=== DATA TO USE ===
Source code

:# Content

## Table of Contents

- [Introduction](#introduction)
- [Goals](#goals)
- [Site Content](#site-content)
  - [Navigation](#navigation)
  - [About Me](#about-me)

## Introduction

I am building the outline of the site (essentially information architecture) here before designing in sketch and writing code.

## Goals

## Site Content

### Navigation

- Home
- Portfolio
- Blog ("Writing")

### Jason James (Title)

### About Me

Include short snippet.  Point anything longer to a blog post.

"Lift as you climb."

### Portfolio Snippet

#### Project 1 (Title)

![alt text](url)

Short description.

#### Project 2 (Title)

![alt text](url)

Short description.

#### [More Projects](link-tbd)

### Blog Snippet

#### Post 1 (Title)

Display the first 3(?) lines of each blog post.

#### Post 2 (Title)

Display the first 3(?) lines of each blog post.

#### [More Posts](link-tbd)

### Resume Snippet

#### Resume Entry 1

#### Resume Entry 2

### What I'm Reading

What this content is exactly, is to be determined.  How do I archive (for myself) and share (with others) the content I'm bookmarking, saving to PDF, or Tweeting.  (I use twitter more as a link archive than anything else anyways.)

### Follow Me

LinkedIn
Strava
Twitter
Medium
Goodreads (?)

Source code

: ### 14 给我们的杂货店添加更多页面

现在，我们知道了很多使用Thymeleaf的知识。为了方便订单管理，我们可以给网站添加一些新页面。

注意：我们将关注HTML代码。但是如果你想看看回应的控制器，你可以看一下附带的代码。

=== PROBLEM TO SOLVE ===
From the line containing "- [Navigation](#navigation)" through the end of the material, print each line exactly as it appears.

=== TASK OUTPUT ===
  - [Navigation](#navigation)
  - [About Me](#about-me)

## Introduction

I am building the outline of the site (essentially information architecture) here before designing in sketch and writing code.

## Goals

## Site Content

### Navigation

- Home
- Portfolio
- Blog ("Writing")

### Jason James (Title)

### About Me

Include short snippet.  Point anything longer to a blog post.

"Lift as you climb."

### Portfolio Snippet

#### Project 1 (Title)

![alt text](url)

Short description.

#### Project 2 (Title)

![alt text](url)

Short description.

#### [More Projects](link-tbd)

### Blog Snippet

#### Post 1 (Title)

Display the first 3(?) lines of each blog post.

#### Post 2 (Title)

Display the first 3(?) lines of each blog post.

#### [More Posts](link-tbd)

### Resume Snippet

#### Resume Entry 1

#### Resume Entry 2

### What I'm Reading

What this content is exactly, is to be determined.  How do I archive (for myself) and share (with others) the content I'm bookmarking, saving to PDF, or Tweeting.  (I use twitter more as a link archive than anything else anyways.)

### Follow Me

LinkedIn
Strava
Twitter
Medium
Goodreads (?)

Source code

: ### 14 给我们的杂货店添加更多页面

现在，我们知道了很多使用Thymeleaf的知识。为了方便订单管理，我们可以给网站添加一些新页面。

注意：我们将关注HTML代码。但是如果你想看看回应的控制器，你可以看一下附带的代码。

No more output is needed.